(DATA TO PROCESS Opens)
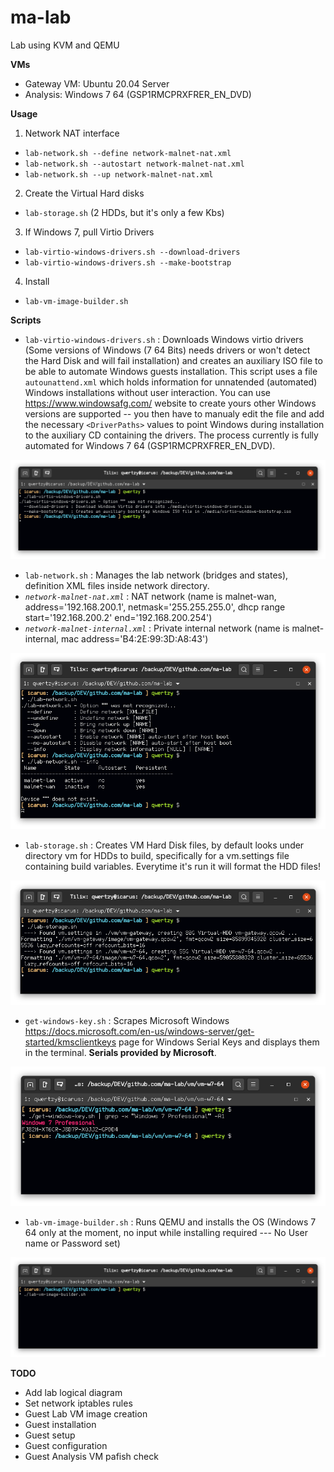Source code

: # ma-lab
Lab using KVM and QEMU

**VMs**
- Gateway VM: Ubuntu 20.04 Server
- Analysis: Windows 7 64 (GSP1RMCPRXFRER_EN_DVD)

**Usage**
1. Network NAT interface
- `lab-network.sh --define network-malnet-nat.xml` 
- `lab-network.sh --autostart network-malnet-nat.xml`
- `lab-network.sh --up network-malnet-nat.xml`

2. Create the Virtual Hard disks
- `lab-storage.sh` (2 HDDs, but it's only a few Kbs)
3. If Windows 7, pull Virtio Drivers
- `lab-virtio-windows-drivers.sh --download-drivers`
- `lab-virtio-windows-drivers.sh --make-bootstrap`
4. Install
- `lab-vm-image-builder.sh`

**Scripts**
- `lab-virtio-windows-drivers.sh` : Downloads Windows virtio drivers (Some versions of Windows (7 64 Bits) needs drivers or won't detect the Hard Disk and will fail installation) and creates an auxiliary ISO file to be able to automate Windows guests installation. This script uses a file `autounattend.xml` which holds information for unnatended (automated) Windows installations without user interaction. You can use https://www.windowsafg.com/ website to create yours other Windows versions are supported -- you then have to manualy edit the file and add the necessary `<DriverPaths>` values to point Windows during installation to the auxiliary CD containing the drivers. The process currently is fully automated for Windows 7 64 (GSP1RMCPRXFRER_EN_DVD).

![](./screenshots/lab-virtio-windows-drivers.png)

- `lab-network.sh` : Manages the lab network (bridges and states), definition XML files inside network directory. 
- *`network-malnet-nat.xml`* : NAT network (name is malnet-wan, address='192.168.200.1', netmask='255.255.255.0', dhcp range start='192.168.200.2' end='192.168.200.254')
- *`network-malnet-internal.xml`* : Private internal network (name is malnet-internal, mac address='B4:2E:99:3D:A8:43')

![](./screenshots/lab-network.png)

- `lab-storage.sh` : Creates VM Hard Disk files, by default looks under directory vm for HDDs to build, specifically for a vm.settings file containing build variables. Everytime it's run it will format the HDD files!

![](./screenshots/lab-storage.png)

- `get-windows-key.sh` : Scrapes Microsoft Windows https://docs.microsoft.com/en-us/windows-server/get-started/kmsclientkeys page for Windows Serial Keys and displays them in the terminal. **Serials provided by Microsoft**.

![](./screenshots/get-windows-key.png)

- `lab-vm-image-builder.sh` : Runs QEMU and installs the OS (Windows 7 64 only at the moment, no input while installing required --- No User name or Password set)

![](./screenshots/lab-vm-image-builder.png)

**TODO**
- Add lab logical diagram
- Set network iptables rules
- Guest Lab VM image creation
- Guest installation
- Guest setup
- Guest configuration
- Guest Analysis VM pafish check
(DATA TO PROCESS Closes)
▶ _WORK ITEM_
Read through the lines above and collect those that contain the string "Analysis".

▶ _WRITTEN SOLUTION_
- Analysis: Windows 7 64 (GSP1RMCPRXFRER_EN_DVD)
- Guest Analysis VM pafish check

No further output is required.